Article ID: | iaor1990489 |
Country: | United States |
Volume: | 4 |
Issue: | 2 |
Start Page Number: | 1 |
End Page Number: | 7 |
Publication Date: | Feb 1984 |
Journal: | Journal of Operations Management |
Authors: | Carter John C., Silverman Fred N. |
This paper describes a methodology for designing approximately minimum cost paced assembly lines under conditions of random task times and off-line repair of uncompleted tasks. Task times are assumed to be normally distributed random variables with known means and variances. The methodology consists of heuristically identifying a large number of feasible balances for each of which total costs are computed. The line design with the lowest total is retained as the ‘best’. An experiment was conducted in order to compare the proposed methodology with a purely deterministic approach and a commonly used industrial approximation method for dealing with task time variability. The experiments applied the three methods to four problems from the literature under a variety of repair cost and time variance conditions. In 21 out of the 24 cases studied, the stochastic method produced a lower cost balance than the two alternatives. In the remaining 3 cases, the deterministic method also found the lowest cost balance. The stochastic method saved an average of 22.5 percent in total operating cost over the deterministic method and 8.4 percent over the industrial method.
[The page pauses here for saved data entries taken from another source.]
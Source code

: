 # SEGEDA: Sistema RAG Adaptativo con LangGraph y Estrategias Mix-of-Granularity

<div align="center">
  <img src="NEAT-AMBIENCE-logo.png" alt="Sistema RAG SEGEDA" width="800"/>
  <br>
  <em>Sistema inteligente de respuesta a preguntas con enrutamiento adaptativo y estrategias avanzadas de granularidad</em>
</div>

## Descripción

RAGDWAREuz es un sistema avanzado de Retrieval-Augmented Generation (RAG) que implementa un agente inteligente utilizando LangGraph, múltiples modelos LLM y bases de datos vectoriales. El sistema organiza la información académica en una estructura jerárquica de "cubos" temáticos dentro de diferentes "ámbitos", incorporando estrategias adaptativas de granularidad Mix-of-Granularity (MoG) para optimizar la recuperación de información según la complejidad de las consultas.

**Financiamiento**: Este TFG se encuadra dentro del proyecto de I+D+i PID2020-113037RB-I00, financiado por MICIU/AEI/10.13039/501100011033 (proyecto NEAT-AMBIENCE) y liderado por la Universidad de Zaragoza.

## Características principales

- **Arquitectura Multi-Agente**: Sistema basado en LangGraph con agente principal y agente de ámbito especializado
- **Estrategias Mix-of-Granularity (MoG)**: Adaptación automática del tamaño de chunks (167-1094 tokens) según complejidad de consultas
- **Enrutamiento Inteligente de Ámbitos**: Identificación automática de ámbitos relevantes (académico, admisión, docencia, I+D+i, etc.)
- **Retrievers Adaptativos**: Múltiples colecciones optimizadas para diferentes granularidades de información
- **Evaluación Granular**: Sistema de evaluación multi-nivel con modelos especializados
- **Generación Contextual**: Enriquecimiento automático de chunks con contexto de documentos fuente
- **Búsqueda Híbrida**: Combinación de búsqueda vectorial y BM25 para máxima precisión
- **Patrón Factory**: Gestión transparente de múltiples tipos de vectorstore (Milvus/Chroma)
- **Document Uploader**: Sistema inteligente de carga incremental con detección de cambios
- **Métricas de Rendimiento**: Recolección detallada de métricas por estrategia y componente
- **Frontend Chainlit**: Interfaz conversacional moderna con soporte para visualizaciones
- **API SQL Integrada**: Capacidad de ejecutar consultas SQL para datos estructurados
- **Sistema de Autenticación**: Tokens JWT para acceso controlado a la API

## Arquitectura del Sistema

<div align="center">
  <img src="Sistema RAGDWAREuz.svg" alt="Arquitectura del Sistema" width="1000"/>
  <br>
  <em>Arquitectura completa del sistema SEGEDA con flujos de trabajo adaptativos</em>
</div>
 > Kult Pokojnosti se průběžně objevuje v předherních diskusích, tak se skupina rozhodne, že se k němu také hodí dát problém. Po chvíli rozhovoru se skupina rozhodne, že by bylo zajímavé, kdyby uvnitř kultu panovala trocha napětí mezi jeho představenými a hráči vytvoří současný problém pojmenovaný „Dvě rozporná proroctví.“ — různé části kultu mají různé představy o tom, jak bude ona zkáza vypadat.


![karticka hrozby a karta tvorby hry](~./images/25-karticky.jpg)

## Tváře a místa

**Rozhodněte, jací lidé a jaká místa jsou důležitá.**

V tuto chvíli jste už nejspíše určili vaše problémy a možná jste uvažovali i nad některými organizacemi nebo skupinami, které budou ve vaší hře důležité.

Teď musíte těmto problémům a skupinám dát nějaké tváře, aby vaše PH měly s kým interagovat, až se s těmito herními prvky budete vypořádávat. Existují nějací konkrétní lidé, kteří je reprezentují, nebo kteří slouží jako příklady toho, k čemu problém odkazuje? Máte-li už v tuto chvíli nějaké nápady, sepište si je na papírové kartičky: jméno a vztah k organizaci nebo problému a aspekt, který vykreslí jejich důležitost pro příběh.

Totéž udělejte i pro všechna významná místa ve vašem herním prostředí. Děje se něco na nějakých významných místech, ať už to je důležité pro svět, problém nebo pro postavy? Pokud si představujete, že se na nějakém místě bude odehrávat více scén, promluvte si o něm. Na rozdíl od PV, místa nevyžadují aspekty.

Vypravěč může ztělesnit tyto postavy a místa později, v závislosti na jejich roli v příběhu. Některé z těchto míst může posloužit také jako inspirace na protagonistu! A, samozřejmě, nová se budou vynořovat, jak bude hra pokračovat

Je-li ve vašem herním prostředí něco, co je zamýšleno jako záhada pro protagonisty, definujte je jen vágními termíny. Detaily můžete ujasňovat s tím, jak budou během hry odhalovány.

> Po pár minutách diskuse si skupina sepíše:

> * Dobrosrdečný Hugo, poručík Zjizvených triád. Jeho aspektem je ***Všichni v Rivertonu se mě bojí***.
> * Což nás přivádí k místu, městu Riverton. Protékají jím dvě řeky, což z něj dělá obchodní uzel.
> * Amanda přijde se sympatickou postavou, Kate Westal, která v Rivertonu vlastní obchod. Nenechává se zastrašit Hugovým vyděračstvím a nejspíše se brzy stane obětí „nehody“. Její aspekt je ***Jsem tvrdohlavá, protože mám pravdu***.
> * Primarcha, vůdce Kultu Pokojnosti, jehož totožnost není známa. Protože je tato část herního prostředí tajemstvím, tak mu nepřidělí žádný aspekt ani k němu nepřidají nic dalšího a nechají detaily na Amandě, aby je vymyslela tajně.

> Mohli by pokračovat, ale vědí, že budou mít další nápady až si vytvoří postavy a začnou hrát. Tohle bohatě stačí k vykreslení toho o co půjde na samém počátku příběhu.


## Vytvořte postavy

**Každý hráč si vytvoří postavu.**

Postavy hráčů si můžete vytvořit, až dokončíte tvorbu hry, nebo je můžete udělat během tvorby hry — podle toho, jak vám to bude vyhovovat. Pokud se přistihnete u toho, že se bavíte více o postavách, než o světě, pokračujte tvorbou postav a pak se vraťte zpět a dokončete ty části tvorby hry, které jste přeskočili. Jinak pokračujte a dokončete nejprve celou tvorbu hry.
The experiment clearly showed the need to explicitly consider task time variability in arriving at a line balance. The stochastic approach of this paper offers large potential savings with no risk of obtaining a less desirable balance and so should be considered for implementation whenever there is a variation in task times. Even for large-scale problems, the computational cost is infinitesimal in the context of assembly line balancing, where very small improvements in productivity can mean substantial increments to profitability.